ДС: Я хотела узнать: ты читал фольклор?
ВЕ: То есть чей фольклор?
ДС: Русский фольклор или
ВЕ: Русский фольклор сам-то по себе, сказки эти, были особенно эти глупые былины терпеть не могу. Но вот русская песня вот что, пожалуй, даже сильнее всяких влияний стернов, Рабле, Гоголя, да и музыкальных, Малера Да и сильнее влияний всяких цветаевых, и фетов, и тютчевых, все-таки русская песня. Вот это, пожалуй, наититаничнейшее из влияний. «Об этом больно говорить», как говорил Томас Манн[123]. (Смеются.) То есть русская песня такая глубинная, основная, без всяких этих веселых примесей, без того, чем она стала вдруг к концу прошлого века, а уж тем более чем она стала нонче.
ДС: Мне непонятно, а что ты имеешь в виду, когда говоришь «русская песня»? Народная песня?
ВЕ: Русская народная песня Прямо начиная от «Липа вековая»
ДС: А романсы?
ВЕ: Ну и романсы[124], но романсы Вот уже я, например, не могу понять романсы там Метнера, или Черепнина, или Катуара, или Гречанинова. Ну Гречанинов за маленьким исключением. Вот как раз романс нравится прямо пропорционально близости к настоящей русской песне. Как это называется глубинная русская У испанцев есть хороший термин для обозначений этого, у всяких де фалей. Это они называли или Альбенис Альбенис, по-моему, это называл cante hondo[125]
ДС: А цыганские песни?
ВЕ: О, цыганщина, ну ее к чертям собачьим! Как только вклинивается хоть самая малая цыганизированность, вот это меня уже я рыло ворочу. Не могу. Поэтому, например, я без ума от романсов Гурилева[126], потому что они, по существу, русские песни, но терпеть не могу какого-нибудь Дюбюка, его же современника, с его романсами вроде «Зацелуй меня до смерти от тебя и смерть мила» или «Ах, почему я не бревно»[127] там и все такое (Смеются.)
(Конец записи)[128]
Интервью для телепередачи «Пятое колесо»[129]
Это интервью Венедикта Ерофеева, снятое 25 июля 1988 года и показанное по телевидению 11 августа 1988 года[130], было его первым появлением на ТВ-экранах и запомнилось очень многим.

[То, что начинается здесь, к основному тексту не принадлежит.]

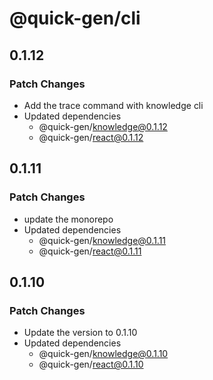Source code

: # @quick-gen/cli

## 0.1.12

### Patch Changes

- Add the trace command with knowledge cli
- Updated dependencies
  - @quick-gen/knowledge@0.1.12
  - @quick-gen/react@0.1.12

## 0.1.11

### Patch Changes

- update the monorepo
- Updated dependencies
  - @quick-gen/knowledge@0.1.11
  - @quick-gen/react@0.1.11

## 0.1.10

### Patch Changes

- Update the version to 0.1.10
- Updated dependencies
  - @quick-gen/knowledge@0.1.10
  - @quick-gen/react@0.1.10
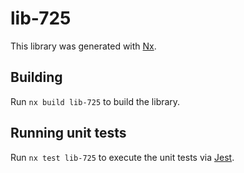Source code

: # lib-725

This library was generated with [Nx](https://nx.dev).

## Building

Run `nx build lib-725` to build the library.

## Running unit tests

Run `nx test lib-725` to execute the unit tests via [Jest](https://jestjs.io).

Предисловием к расшифровке интервью мы даем воспоминания ТВ-режиссера Натальи Серовой, которыми она поделилась в разговоре с режиссером Ильей Малкиным, снимавшемся для его документального фильма о Ерофееве «Убытие» в 2019 году[131]. Кроме Натальи Серовой, мы хотим поблагодарить за любезно предоставленные материалы Илью Малкина, а за биографическую консультацию Евгения Шталя.
Наталья Серова:
Была на ленинградском телевидении программа, которая называлось «Пятое колесо». Начала она выходить в эфир в апреле 1988 года, а к июлю была уже довольно популярна. Очень много народу смотрело эту программу, очень много журналистов и корреспондентов предлагали разные материалы. И в июле мы приехали в Москву, чтобы снять несколько материалов для очередного выпуска. Журналист, которого звали Леонид Прудовский[132], предложил нам встречу с Венедиктом Ерофеевым, которого мы хорошо знали по книге «Москва Петушки». Разумеется, мы с удовольствием согласились и приехали к нему на Флотскую. По сегодняшний день я проклинаю себя за то, что мы не сделали так, как сделали бы сегодняшние папарацци: не включили камеру на лестнице. Потому что, когда Веня открыл нам дверь, первая фраза, которую он сказал нам, была очень значительной и драматической. Он сказал: «Я голоса лишен». Приложив этот свой аппарат к горлу. Вот это «Я голоса лишен» стало камертоном.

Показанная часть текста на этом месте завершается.